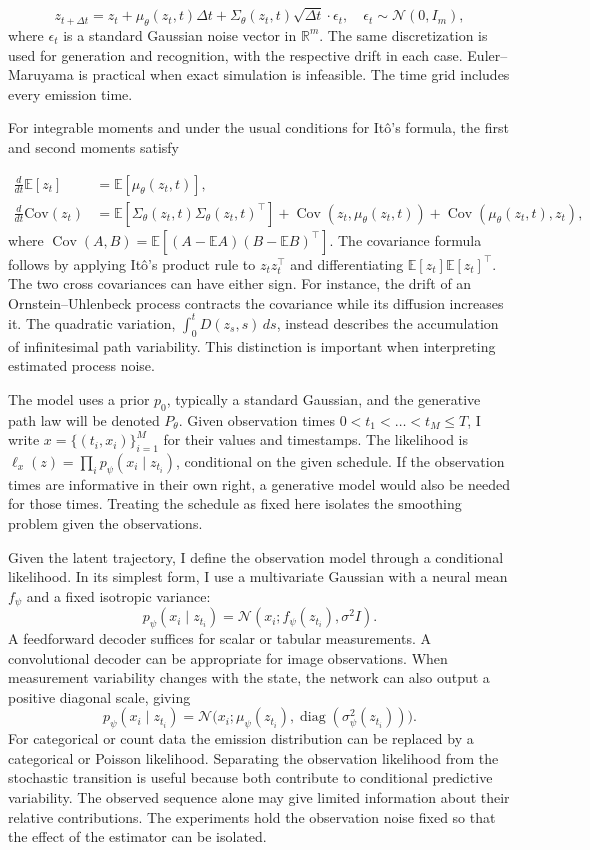 \documentclass[12pt]{article}
\newcommand{\E}{\mathbb{E}}
\newcommand{\Cov}{\operatorname{Cov}}
\newcommand{\N}{\mathcal{N}}
\DeclareMathOperator{\diag}{diag}
\begin{document}
\[
z_{t+\Delta t} = z_t + \mu_\theta(z_t, t) \Delta t + \Sigma_\theta(z_t, t) \sqrt{\Delta t} \cdot \epsilon_t, \quad \epsilon_t \sim \mathcal{N}(0, I_m),
\]
where $\epsilon_t$ is a standard Gaussian noise vector in $\mathbb{R}^m$. The same discretization is used for generation and recognition, with the respective drift in each case. Euler--Maruyama is practical when exact simulation is infeasible. The time grid includes every emission time.

For integrable moments and under the usual conditions for It\^o's formula, the first and second moments satisfy

\begin{align*}
\frac{d}{dt} \mathbb{E}[z_t] &= \mathbb{E}[\mu_\theta(z_t, t)], \\
\frac{d}{dt} \text{Cov}(z_t) &= \mathbb{E}[\Sigma_\theta(z_t, t) \Sigma_\theta(z_t, t)^\top] + \Cov(z_t,\mu_\theta(z_t,t))+\Cov(\mu_\theta(z_t,t),z_t),
\end{align*}
where \(\Cov(A,B)=\E[(A-\E A)(B-\E B)^\top]\). The covariance formula follows by applying It\^o's product rule to \(z_tz_t^\top\) and differentiating \(\E[z_t]\E[z_t]^\top\). The two cross covariances can have either sign. For instance, the drift of an Ornstein--Uhlenbeck process contracts the covariance while its diffusion increases it. The quadratic variation, \(\int_0^tD(z_s,s)\,ds\), instead describes the accumulation of infinitesimal path variability. This distinction is important when interpreting estimated process noise.

The model uses a prior \(p_0\), typically a standard Gaussian, and the generative path law will be denoted \(P_\theta\). Given observation times \(0<t_1<\dots<t_M\leq T\), I write \(x=\{(t_i,x_i)\}_{i=1}^M\) for their values and timestamps. The likelihood is \(\ell_x(z)=\prod_i p_\psi(x_i\mid z_{t_i})\), conditional on the given schedule. If the observation times are informative in their own right, a generative model would also be needed for those times. Treating the schedule as fixed here isolates the smoothing problem given the observations.

Given the latent trajectory, I define the observation model through a conditional likelihood. In its simplest form, I use a multivariate Gaussian with a neural mean \(f_\psi\) and a fixed isotropic variance:
\[
 p_\psi(x_i\mid z_{t_i})=\N(x_i; f_\psi(z_{t_i}),\sigma^2 I).
\]
A feedforward decoder suffices for scalar or tabular measurements. A convolutional decoder can be appropriate for image observations. When measurement variability changes with the state, the network can also output a positive diagonal scale, giving
\[
 p_\psi(x_i\mid z_{t_i})
 =\N\bigl(x_i;\mu_\psi(z_{t_i}),\diag(\sigma_\psi^2(z_{t_i}))\bigr).
\]
For categorical or count data the emission distribution can be replaced by a categorical or Poisson likelihood. Separating the observation likelihood from the stochastic transition is useful because both contribute to conditional predictive variability. The observed sequence alone may give limited information about their relative contributions. The experiments hold the observation noise fixed so that the effect of the estimator can be isolated.
\end{document}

What is being asked
Would you please filter the lines above and copy every one that includes "mathbb"?

Response for this exercise
\newcommand{\E}{\mathbb{E}}
where $\epsilon_t$ is a standard Gaussian noise vector in $\mathbb{R}^m$. The same discretization is used for generation and recognition, with the respective drift in each case. Euler--Maruyama is practical when exact simulation is infeasible. The time grid includes every emission time.
\frac{d}{dt} \mathbb{E}[z_t] &= \mathbb{E}[\mu_\theta(z_t, t)], \\
\frac{d}{dt} \text{Cov}(z_t) &= \mathbb{E}[\Sigma_\theta(z_t, t) \Sigma_\theta(z_t, t)^\top] + \Cov(z_t,\mu_\theta(z_t,t))+\Cov(\mu_\theta(z_t,t),z_t),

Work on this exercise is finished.